▶ _What to work on_
Each line of the data has to be written out again exactly as shown.

### Information provided

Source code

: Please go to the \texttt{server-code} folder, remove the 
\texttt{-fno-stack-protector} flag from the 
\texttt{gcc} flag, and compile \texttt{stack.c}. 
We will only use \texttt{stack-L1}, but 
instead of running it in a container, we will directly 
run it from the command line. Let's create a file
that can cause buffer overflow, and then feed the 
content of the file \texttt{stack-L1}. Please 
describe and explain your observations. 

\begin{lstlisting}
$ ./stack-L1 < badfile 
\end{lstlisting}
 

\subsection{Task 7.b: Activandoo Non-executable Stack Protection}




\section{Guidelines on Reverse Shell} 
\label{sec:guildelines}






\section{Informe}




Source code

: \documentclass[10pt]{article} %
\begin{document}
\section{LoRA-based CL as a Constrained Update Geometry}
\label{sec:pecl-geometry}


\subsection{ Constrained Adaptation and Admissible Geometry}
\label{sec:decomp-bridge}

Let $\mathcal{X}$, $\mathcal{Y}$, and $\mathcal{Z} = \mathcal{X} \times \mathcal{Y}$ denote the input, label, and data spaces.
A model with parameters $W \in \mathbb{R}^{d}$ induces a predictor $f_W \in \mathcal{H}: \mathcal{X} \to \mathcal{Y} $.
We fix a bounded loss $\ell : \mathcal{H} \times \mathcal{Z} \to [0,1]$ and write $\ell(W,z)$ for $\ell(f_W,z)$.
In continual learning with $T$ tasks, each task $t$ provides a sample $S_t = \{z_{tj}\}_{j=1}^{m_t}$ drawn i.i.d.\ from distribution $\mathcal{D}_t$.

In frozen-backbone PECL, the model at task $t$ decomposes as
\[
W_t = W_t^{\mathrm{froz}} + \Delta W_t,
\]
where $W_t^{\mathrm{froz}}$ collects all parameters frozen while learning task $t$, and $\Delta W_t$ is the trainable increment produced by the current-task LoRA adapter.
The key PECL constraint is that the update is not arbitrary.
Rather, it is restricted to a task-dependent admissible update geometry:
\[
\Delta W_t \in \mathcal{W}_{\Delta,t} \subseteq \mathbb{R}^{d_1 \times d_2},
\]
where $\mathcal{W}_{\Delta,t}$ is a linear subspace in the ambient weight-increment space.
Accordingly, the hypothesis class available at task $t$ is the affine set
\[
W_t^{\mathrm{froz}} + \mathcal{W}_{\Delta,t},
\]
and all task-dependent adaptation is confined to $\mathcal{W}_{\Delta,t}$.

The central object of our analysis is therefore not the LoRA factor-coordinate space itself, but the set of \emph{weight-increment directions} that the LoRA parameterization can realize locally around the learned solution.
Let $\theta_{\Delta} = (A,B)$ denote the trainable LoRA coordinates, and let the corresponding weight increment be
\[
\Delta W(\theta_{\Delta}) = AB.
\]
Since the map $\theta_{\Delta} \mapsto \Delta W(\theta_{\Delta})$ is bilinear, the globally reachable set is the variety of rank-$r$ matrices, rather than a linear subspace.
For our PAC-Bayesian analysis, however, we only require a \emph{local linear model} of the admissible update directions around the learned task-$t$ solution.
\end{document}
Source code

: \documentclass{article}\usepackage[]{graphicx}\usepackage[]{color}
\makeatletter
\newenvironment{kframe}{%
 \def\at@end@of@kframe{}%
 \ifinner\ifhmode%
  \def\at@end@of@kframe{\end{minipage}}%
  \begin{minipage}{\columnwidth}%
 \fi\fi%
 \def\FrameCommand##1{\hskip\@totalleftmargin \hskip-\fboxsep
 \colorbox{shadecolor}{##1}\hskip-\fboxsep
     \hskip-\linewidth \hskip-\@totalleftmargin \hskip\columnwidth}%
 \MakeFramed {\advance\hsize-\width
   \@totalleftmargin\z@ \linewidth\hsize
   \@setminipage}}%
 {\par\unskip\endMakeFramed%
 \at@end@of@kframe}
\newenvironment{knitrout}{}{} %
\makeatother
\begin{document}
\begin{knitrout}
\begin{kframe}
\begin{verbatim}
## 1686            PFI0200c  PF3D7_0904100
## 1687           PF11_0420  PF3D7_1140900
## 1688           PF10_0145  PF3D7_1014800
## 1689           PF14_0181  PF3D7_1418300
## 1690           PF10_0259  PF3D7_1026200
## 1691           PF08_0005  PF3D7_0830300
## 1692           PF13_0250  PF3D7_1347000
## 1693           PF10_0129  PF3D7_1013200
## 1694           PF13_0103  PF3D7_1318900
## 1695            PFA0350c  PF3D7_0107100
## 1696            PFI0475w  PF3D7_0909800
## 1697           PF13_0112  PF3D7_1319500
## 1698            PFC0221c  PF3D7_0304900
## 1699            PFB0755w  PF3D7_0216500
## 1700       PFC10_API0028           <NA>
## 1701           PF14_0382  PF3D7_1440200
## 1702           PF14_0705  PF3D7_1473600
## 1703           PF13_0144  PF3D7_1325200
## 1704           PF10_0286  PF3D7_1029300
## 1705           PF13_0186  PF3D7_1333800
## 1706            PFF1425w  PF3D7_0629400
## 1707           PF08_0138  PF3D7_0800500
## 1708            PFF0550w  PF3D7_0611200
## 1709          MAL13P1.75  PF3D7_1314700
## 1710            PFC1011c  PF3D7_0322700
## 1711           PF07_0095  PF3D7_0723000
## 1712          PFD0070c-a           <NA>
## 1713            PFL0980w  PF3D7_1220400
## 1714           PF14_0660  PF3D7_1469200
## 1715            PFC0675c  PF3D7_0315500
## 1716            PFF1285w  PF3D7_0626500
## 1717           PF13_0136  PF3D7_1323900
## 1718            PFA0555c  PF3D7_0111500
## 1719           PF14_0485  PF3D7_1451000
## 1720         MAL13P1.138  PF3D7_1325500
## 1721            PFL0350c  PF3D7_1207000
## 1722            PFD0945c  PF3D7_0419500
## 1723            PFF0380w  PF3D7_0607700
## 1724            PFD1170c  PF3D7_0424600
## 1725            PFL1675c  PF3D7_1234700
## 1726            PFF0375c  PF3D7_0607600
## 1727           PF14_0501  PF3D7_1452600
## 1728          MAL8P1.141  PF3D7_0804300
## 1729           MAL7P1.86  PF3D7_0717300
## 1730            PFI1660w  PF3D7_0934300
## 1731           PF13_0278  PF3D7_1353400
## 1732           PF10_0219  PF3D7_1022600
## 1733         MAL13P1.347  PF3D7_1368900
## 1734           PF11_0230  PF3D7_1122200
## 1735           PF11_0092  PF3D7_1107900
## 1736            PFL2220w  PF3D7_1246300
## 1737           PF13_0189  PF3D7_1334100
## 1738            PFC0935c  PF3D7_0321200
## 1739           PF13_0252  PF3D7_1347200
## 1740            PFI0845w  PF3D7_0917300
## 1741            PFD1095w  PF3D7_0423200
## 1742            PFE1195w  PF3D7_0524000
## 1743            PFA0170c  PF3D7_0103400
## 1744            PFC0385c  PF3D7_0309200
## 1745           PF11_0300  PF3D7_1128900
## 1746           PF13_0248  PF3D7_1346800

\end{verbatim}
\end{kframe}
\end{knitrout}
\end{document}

######

▶ _Solved exercise_
Source code

: Please go to the \texttt{server-code} folder, remove the 
\texttt{-fno-stack-protector} flag from the 
\texttt{gcc} flag, and compile \texttt{stack.c}. 
We will only use \texttt{stack-L1}, but 
instead of running it in a container, we will directly 
run it from the command line. Let's create a file
that can cause buffer overflow, and then feed the 
content of the file \texttt{stack-L1}. Please 
describe and explain your observations. 

\begin{lstlisting}
$ ./stack-L1 < badfile 
\end{lstlisting}
 

\subsection{Task 7.b: Activandoo Non-executable Stack Protection}




\section{Guidelines on Reverse Shell} 
\label{sec:guildelines}






\section{Informe}




Source code

: \documentclass[10pt]{article} %
\begin{document}
\section{LoRA-based CL as a Constrained Update Geometry}
\label{sec:pecl-geometry}


\subsection{ Constrained Adaptation and Admissible Geometry}
\label{sec:decomp-bridge}

Let $\mathcal{X}$, $\mathcal{Y}$, and $\mathcal{Z} = \mathcal{X} \times \mathcal{Y}$ denote the input, label, and data spaces.
A model with parameters $W \in \mathbb{R}^{d}$ induces a predictor $f_W \in \mathcal{H}: \mathcal{X} \to \mathcal{Y} $.
We fix a bounded loss $\ell : \mathcal{H} \times \mathcal{Z} \to [0,1]$ and write $\ell(W,z)$ for $\ell(f_W,z)$.
In continual learning with $T$ tasks, each task $t$ provides a sample $S_t = \{z_{tj}\}_{j=1}^{m_t}$ drawn i.i.d.\ from distribution $\mathcal{D}_t$.

In frozen-backbone PECL, the model at task $t$ decomposes as
\[
W_t = W_t^{\mathrm{froz}} + \Delta W_t,
\]
where $W_t^{\mathrm{froz}}$ collects all parameters frozen while learning task $t$, and $\Delta W_t$ is the trainable increment produced by the current-task LoRA adapter.
The key PECL constraint is that the update is not arbitrary.
Rather, it is restricted to a task-dependent admissible update geometry:
\[
\Delta W_t \in \mathcal{W}_{\Delta,t} \subseteq \mathbb{R}^{d_1 \times d_2},
\]
where $\mathcal{W}_{\Delta,t}$ is a linear subspace in the ambient weight-increment space.
Accordingly, the hypothesis class available at task $t$ is the affine set
\[
W_t^{\mathrm{froz}} + \mathcal{W}_{\Delta,t},
\]
and all task-dependent adaptation is confined to $\mathcal{W}_{\Delta,t}$.

The central object of our analysis is therefore not the LoRA factor-coordinate space itself, but the set of \emph{weight-increment directions} that the LoRA parameterization can realize locally around the learned solution.
Let $\theta_{\Delta} = (A,B)$ denote the trainable LoRA coordinates, and let the corresponding weight increment be
\[
\Delta W(\theta_{\Delta}) = AB.
\]
Since the map $\theta_{\Delta} \mapsto \Delta W(\theta_{\Delta})$ is bilinear, the globally reachable set is the variety of rank-$r$ matrices, rather than a linear subspace.
For our PAC-Bayesian analysis, however, we only require a \emph{local linear model} of the admissible update directions around the learned task-$t$ solution.
\end{document}
Source code

: \documentclass{article}\usepackage[]{graphicx}\usepackage[]{color}
\makeatletter
\newenvironment{kframe}{%
 \def\at@end@of@kframe{}%
 \ifinner\ifhmode%
  \def\at@end@of@kframe{\end{minipage}}%
  \begin{minipage}{\columnwidth}%
 \fi\fi%
 \def\FrameCommand##1{\hskip\@totalleftmargin \hskip-\fboxsep
 \colorbox{shadecolor}{##1}\hskip-\fboxsep
     \hskip-\linewidth \hskip-\@totalleftmargin \hskip\columnwidth}%
 \MakeFramed {\advance\hsize-\width
   \@totalleftmargin\z@ \linewidth\hsize
   \@setminipage}}%
 {\par\unskip\endMakeFramed%
 \at@end@of@kframe}
\newenvironment{knitrout}{}{} %
\makeatother
\begin{document}
\begin{knitrout}
\begin{kframe}
\begin{verbatim}
## 1686            PFI0200c  PF3D7_0904100
## 1687           PF11_0420  PF3D7_1140900
## 1688           PF10_0145  PF3D7_1014800
## 1689           PF14_0181  PF3D7_1418300
## 1690           PF10_0259  PF3D7_1026200
## 1691           PF08_0005  PF3D7_0830300
## 1692           PF13_0250  PF3D7_1347000
## 1693           PF10_0129  PF3D7_1013200
## 1694           PF13_0103  PF3D7_1318900
## 1695            PFA0350c  PF3D7_0107100
## 1696            PFI0475w  PF3D7_0909800
## 1697           PF13_0112  PF3D7_1319500
## 1698            PFC0221c  PF3D7_0304900
## 1699            PFB0755w  PF3D7_0216500
## 1700       PFC10_API0028           <NA>
## 1701           PF14_0382  PF3D7_1440200
## 1702           PF14_0705  PF3D7_1473600
## 1703           PF13_0144  PF3D7_1325200
## 1704           PF10_0286  PF3D7_1029300
## 1705           PF13_0186  PF3D7_1333800
## 1706            PFF1425w  PF3D7_0629400
## 1707           PF08_0138  PF3D7_0800500
## 1708            PFF0550w  PF3D7_0611200
## 1709          MAL13P1.75  PF3D7_1314700
## 1710            PFC1011c  PF3D7_0322700
## 1711           PF07_0095  PF3D7_0723000
## 1712          PFD0070c-a           <NA>
## 1713            PFL0980w  PF3D7_1220400
## 1714           PF14_0660  PF3D7_1469200
## 1715            PFC0675c  PF3D7_0315500
## 1716            PFF1285w  PF3D7_0626500
## 1717           PF13_0136  PF3D7_1323900
## 1718            PFA0555c  PF3D7_0111500
## 1719           PF14_0485  PF3D7_1451000
## 1720         MAL13P1.138  PF3D7_1325500
## 1721            PFL0350c  PF3D7_1207000
## 1722            PFD0945c  PF3D7_0419500
## 1723            PFF0380w  PF3D7_0607700
## 1724            PFD1170c  PF3D7_0424600
## 1725            PFL1675c  PF3D7_1234700
## 1726            PFF0375c  PF3D7_0607600
## 1727           PF14_0501  PF3D7_1452600
## 1728          MAL8P1.141  PF3D7_0804300
## 1729           MAL7P1.86  PF3D7_0717300
## 1730            PFI1660w  PF3D7_0934300
## 1731           PF13_0278  PF3D7_1353400
## 1732           PF10_0219  PF3D7_1022600
## 1733         MAL13P1.347  PF3D7_1368900
## 1734           PF11_0230  PF3D7_1122200
## 1735           PF11_0092  PF3D7_1107900
## 1736            PFL2220w  PF3D7_1246300
## 1737           PF13_0189  PF3D7_1334100
## 1738            PFC0935c  PF3D7_0321200
## 1739           PF13_0252  PF3D7_1347200
## 1740            PFI0845w  PF3D7_0917300
## 1741            PFD1095w  PF3D7_0423200
## 1742            PFE1195w  PF3D7_0524000
## 1743            PFA0170c  PF3D7_0103400
## 1744            PFC0385c  PF3D7_0309200
## 1745           PF11_0300  PF3D7_1128900
## 1746           PF13_0248  PF3D7_1346800

\end{verbatim}
\end{kframe}
\end{knitrout}
\end{document}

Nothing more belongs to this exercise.